ARCHIV 2012
Galerie Sebastian Brandl zeigt Birgit Verwer
SO AT THAT POINT WE USE A PARACHUTE
Birgit Verwer: none of the above seems very important (2012) ist eine Christusfigur mit ausgebreiteten Armen. Ein altes gedrechseltes Holzkreuz auf Rädern bildet den Corpus. Das Herz des Erlösers scheint grell und steht offen für alle, damit sie freudig schöpfen aus den Quellen des Heils.
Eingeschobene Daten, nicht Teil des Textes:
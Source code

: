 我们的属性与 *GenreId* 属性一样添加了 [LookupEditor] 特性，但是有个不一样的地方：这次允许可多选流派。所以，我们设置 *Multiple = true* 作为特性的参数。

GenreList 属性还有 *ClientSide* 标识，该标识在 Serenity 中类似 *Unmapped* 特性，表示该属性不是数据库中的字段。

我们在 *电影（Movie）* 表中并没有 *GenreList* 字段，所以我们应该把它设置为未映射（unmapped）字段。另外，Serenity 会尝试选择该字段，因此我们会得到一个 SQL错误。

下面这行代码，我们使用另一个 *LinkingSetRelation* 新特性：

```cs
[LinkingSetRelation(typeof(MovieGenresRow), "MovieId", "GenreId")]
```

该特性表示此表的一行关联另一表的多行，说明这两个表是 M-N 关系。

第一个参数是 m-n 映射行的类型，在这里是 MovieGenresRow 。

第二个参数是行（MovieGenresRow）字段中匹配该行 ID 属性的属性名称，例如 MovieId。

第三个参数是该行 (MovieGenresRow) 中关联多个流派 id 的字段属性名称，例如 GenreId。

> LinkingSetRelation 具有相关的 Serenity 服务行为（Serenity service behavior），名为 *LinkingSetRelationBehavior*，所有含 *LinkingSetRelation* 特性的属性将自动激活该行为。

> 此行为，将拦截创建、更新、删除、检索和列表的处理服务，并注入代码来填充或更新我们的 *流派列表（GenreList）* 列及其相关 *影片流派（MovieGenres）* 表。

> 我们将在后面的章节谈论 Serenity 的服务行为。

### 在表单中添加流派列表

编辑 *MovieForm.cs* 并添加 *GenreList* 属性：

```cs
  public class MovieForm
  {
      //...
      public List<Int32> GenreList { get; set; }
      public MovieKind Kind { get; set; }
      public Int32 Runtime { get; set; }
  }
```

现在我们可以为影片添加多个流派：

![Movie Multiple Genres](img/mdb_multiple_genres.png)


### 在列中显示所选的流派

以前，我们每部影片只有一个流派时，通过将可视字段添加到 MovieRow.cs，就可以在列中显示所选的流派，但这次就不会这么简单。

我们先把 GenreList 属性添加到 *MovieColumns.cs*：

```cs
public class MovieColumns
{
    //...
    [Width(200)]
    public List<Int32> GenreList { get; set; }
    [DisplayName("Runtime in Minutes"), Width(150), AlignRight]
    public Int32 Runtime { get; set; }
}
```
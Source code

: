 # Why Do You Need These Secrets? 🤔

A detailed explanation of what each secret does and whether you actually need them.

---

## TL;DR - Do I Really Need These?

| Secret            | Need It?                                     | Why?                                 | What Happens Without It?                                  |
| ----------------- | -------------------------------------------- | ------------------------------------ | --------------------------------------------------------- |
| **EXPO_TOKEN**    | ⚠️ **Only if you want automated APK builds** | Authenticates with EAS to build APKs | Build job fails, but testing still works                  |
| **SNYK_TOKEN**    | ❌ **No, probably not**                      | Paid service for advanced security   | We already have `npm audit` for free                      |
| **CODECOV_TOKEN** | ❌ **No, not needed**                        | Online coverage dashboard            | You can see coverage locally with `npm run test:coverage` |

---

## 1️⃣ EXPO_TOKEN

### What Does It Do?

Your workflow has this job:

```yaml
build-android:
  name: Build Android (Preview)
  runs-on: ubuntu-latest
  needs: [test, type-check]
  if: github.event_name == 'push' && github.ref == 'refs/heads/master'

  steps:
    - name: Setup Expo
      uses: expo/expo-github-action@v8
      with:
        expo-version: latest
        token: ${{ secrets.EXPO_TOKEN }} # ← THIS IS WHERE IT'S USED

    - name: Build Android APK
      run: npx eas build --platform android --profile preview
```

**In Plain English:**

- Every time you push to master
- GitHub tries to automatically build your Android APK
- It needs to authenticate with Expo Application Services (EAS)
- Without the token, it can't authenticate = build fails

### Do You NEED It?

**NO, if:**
Doch scheint dieser Christus seinen eigenen Heilsversprechungen nicht mehr so recht zu trauen, hat er doch vorsorglich einen Helm übergezogen und trägt eine Sicherheitsbrille |
Sie dürften nicht jedem genehm sein, die Arbeiten der niederländischen Künstlerin Birgit Verwer (*1972). Rebellisch, provokant und polarisierend treten ihre Werke dem Betrachter entgegen, die in ihren Realismen dem Alltag so nahe sind und dennoch weit über ihn hinausweisen. Der Blick der Künstlerin ist zutiefst von ihrer katholischen Erziehung geprägt und oszilliert beständig zwischen lustvoller Zeigefreude und aufklärerischem Gestus.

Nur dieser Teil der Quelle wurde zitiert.